I'm looking for the more compact way to store boolean.
numpy internally need 8bits to store one boolean, but np.packbits
allow to pack
them, that's pretty cool.
The problem is that to pack in a 4e6 bytes array a 32e6 bytes array of boolean we need to first spend 256e6 bytes to convert the boolean array in int array !
In [1]: db_bool = np.array(np.random.randint(2, size=(int(2e6), 16)), dtype=bool)
In [2]: db_int = np.asarray(db_bool, dtype=int)
In [3]: db_packed = np.packbits(db_int, axis=0)
In [4]: db.nbytes, db_int.nbytes, db_packed.nbytes
Out[5]: (32000000, 256000000, 4000000)
There is a one year old issue opened in the numpy tracker about that (Cf. https://github.com/numpy/numpy/issues/5377 )
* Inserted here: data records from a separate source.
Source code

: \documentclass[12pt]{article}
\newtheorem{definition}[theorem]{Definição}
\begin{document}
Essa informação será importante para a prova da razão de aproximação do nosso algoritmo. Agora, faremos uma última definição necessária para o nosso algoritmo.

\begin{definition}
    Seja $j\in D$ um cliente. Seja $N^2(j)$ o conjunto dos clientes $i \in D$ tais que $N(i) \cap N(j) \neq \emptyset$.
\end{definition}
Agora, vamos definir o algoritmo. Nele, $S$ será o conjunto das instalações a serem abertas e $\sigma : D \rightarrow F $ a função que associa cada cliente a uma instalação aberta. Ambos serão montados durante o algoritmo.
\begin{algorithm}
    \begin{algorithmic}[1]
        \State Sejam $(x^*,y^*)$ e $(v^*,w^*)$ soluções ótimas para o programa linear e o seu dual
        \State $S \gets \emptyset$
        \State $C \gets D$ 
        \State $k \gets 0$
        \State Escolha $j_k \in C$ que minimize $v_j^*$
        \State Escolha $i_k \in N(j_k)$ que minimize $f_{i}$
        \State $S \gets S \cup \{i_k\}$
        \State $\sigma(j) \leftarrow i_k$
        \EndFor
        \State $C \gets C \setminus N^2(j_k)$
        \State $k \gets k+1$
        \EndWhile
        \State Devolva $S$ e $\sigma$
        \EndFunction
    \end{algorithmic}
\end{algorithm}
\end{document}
Has someone a solution/better workaround ?
The traceback when we try to do it the right way:
In [28]: db_pb = np.packbits(db_bool)
---------------------------------------------------------------------------
TypeError Traceback (most recent call last)
<ipython-input-28-3715e167166b> in <module>()
----> 1 db_pb = np.packbits(db_bool)
TypeError: Expected an input array of integer data type
In [29]:
PS: I will give bitarray a try but would have get it in pure numpy.